I suspect there are some who would like to think class has nothing to do with being a writer any more - in Tony Blair 's words, 'hey, we're all middle class now'. Except, of course, that that's rubbish.

I should 'fess up about what bothered me about that writer's observation about her Uni days - I was one of those 'posh kids from a private school'. Except that what's behind that statement is a little more: my Dad grew up in  a tenement in Springburn before his family emigrated to Canada, my Mum in a council house in Knightswood, both areas in Glasgow (for those who don't know, Springburn once had the accolade of being the worst housing area in the whole of Europe). I was first-generation University educated - like many working-class parents, they held fast to the notion that 'nobody can take it away from you', in reference to a degree. That's important when you grow up in families where the main jobs are in industry the threat of redundancy is always hanging over you. That job could be taken off you in a second.

So my parents worked hard and made sacrifices to send me and my brother to a private school with an academic reputation. And yes, there were lots of 'posh kids' there - I remember still having the glottal stop when I got there (when you don't pronounce all your 't's) and being really aware that I spoke differently. I consciously changed the way I spoke to fit in - right or wrong? Well, I was 12. And at 12, you just want to be like everyone else.

Now - by way of two University degrees and a brief career as an academic - I write full-time as a critic and author. I have no sick pay, no maternity leave, no holiday pay, no occupational pension, no incremental pay rise. But thanks to my parents' efforts, I had the courage to make a leap and go for the thing I really wanted to spend my life doing - writing.

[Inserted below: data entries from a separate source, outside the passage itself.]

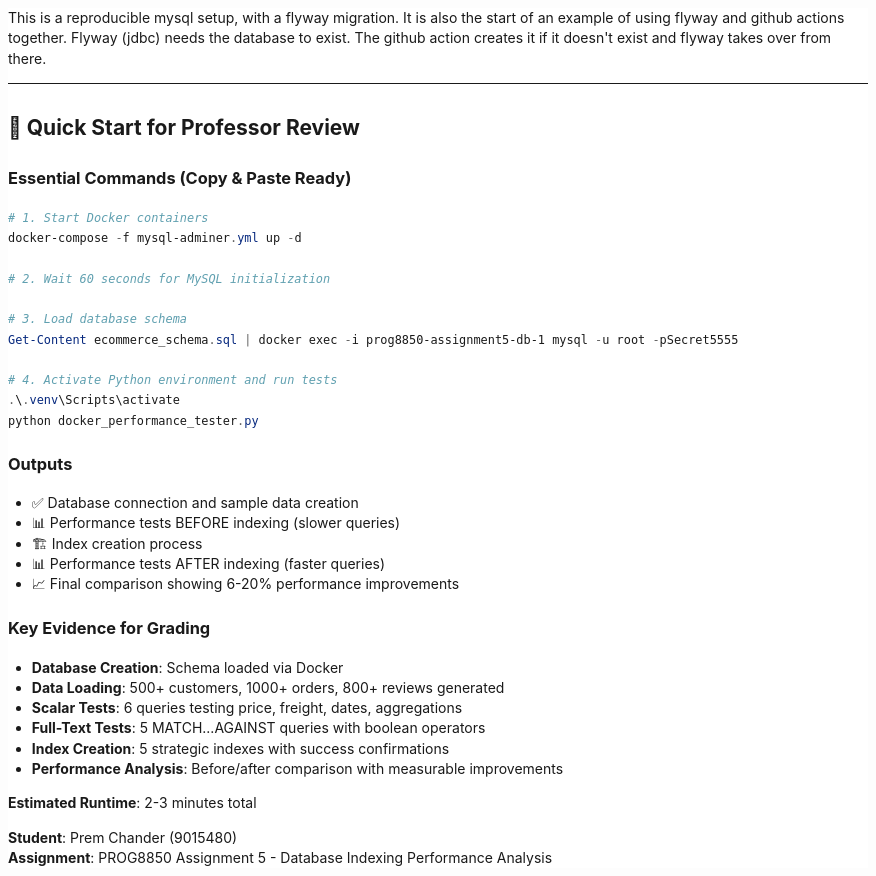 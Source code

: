 This is a reproducible mysql setup, with a flyway migration. It is also the start of an example of using flyway and github actions together. Flyway (jdbc) needs the database to exist. The github action creates it if it doesn't exist and flyway takes over from there.

---

## 🎯 Quick Start for Professor Review

### Essential Commands (Copy & Paste Ready)

```powershell
# 1. Start Docker containers
docker-compose -f mysql-adminer.yml up -d

# 2. Wait 60 seconds for MySQL initialization

# 3. Load database schema  
Get-Content ecommerce_schema.sql | docker exec -i prog8850-assignment5-db-1 mysql -u root -pSecret5555

# 4. Activate Python environment and run tests
.\.venv\Scripts\activate
python docker_performance_tester.py
```

### Outputs
- ✅ Database connection and sample data creation
- 📊 Performance tests BEFORE indexing (slower queries)
- 🏗️ Index creation process
- 📊 Performance tests AFTER indexing (faster queries)  
- 📈 Final comparison showing 6-20% performance improvements

### Key Evidence for Grading
- **Database Creation**: Schema loaded via Docker
- **Data Loading**: 500+ customers, 1000+ orders, 800+ reviews generated
- **Scalar Tests**: 6 queries testing price, freight, dates, aggregations
- **Full-Text Tests**: 5 MATCH...AGAINST queries with boolean operators
- **Index Creation**: 5 strategic indexes with success confirmations
- **Performance Analysis**: Before/after comparison with measurable improvements

**Estimated Runtime**: 2-3 minutes total

**Student**: Prem Chander (9015480)  
**Assignment**: PROG8850 Assignment 5 - Database Indexing Performance Analysis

And what of 'class' in my writing life now? Well, two things. When I was researching for my non-fiction book, Between the Sheets, I read a ton of biographies. I've always been keen on history and biography anyway, but this time, because I was trying to pay the bills and take time out to research as well (I got a five-figure advance for that book but hardly enough to live on - £10,000, slightly less after agents' fees and half was paid first, leaving about £4500 to support me for the year I was writing it), I was very aware of the jobs held by biographers, especially women.

Academics aside, and there weren't many of them, they didn't seem to have 'day jobs'. The business of biography research is a slow and time-consuming one. How did they pay the bills, I kept wondering. Did they all have wealthy husbands? Were they all from rich backgrounds themselves?

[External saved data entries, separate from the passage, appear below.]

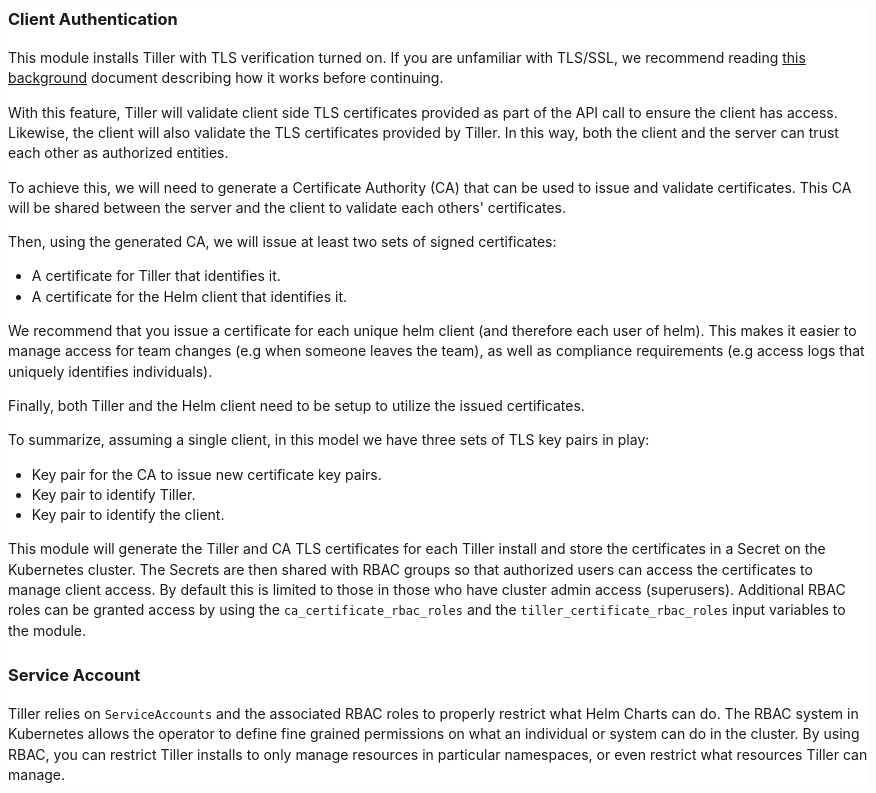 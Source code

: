 ### Client Authentication

This module installs Tiller with TLS verification turned on. If you are unfamiliar with TLS/SSL, we recommend reading
[this background](https://github.com/hashicorp/terraform-aws-vault/tree/master/modules/private-tls-cert#background)
document describing how it works before continuing.

With this feature, Tiller will validate client side TLS certificates provided as part of the API call to ensure the
client has access. Likewise, the client will also validate the TLS certificates provided by Tiller. In this way, both
the client and the server can trust each other as authorized entities.

To achieve this, we will need to generate a Certificate Authority (CA) that can be used to issue and validate
certificates. This CA will be shared between the server and the client to validate each others' certificates.

Then, using the generated CA, we will issue at least two sets of signed certificates:

- A certificate for Tiller that identifies it.
- A certificate for the Helm client that identifies it.

We recommend that you issue a certificate for each unique helm client (and therefore each user of helm). This makes it
easier to manage access for team changes (e.g when someone leaves the team), as well as compliance requirements (e.g
access logs that uniquely identifies individuals).

Finally, both Tiller and the Helm client need to be setup to utilize the issued certificates.

To summarize, assuming a single client, in this model we have three sets of TLS key pairs in play:

- Key pair for the CA to issue new certificate key pairs.
- Key pair to identify Tiller.
- Key pair to identify the client.

This module will generate the Tiller and CA TLS certificates for each Tiller install and store the certificates in a
Secret on the Kubernetes cluster. The Secrets are then shared with RBAC groups so that authorized users can access the
certificates to manage client access. By default this is limited to those in those who have cluster admin access
(superusers). Additional RBAC roles can be granted access by using the `ca_certificate_rbac_roles` and the
`tiller_certificate_rbac_roles` input variables to the module.

### Service Account

Tiller relies on `ServiceAccounts` and the associated RBAC roles to properly restrict what Helm Charts can do. The RBAC
system in Kubernetes allows the operator to define fine grained permissions on what an individual or system can do in
the cluster. By using RBAC, you can restrict Tiller installs to only manage resources in particular namespaces, or even
restrict what resources Tiller can manage.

Many of them probably had, and were. Biographies tend to be written by the middle-classes, because only the middle-classes can afford the time out needed to research.

Second point: I was once castigated by a literary editor for beginning an article with a gerund. I waited till he was finished berating me in front of everyone in the office then calmly said, it's not a gerund. that's a verbal noun. This is a verbal adjective. It's a gerundive.' Because I had a classical education,too, I wanted to add. I'm not saying a private education is best if you need to score points off other people. But at that moment I was grateful for it.

What about fiction, though? How we love the story of single mum J K Rowling scribbling her multi-million pound first Harry Potter in a cafe, where she sat all day because she couldn't afford heating at home. In the twenty-first century, we're still sentimentalising the working-class effort, because the truth is, it shouldn't be happening.

If you're working-class, you shouldn't be writing - and definitely not anything 'literary'! That's the message, anyway. Government grants are meant to help with this, but they're occasional and when you don't have much money, an occasional grant just delays the problem, it doesn't solve it.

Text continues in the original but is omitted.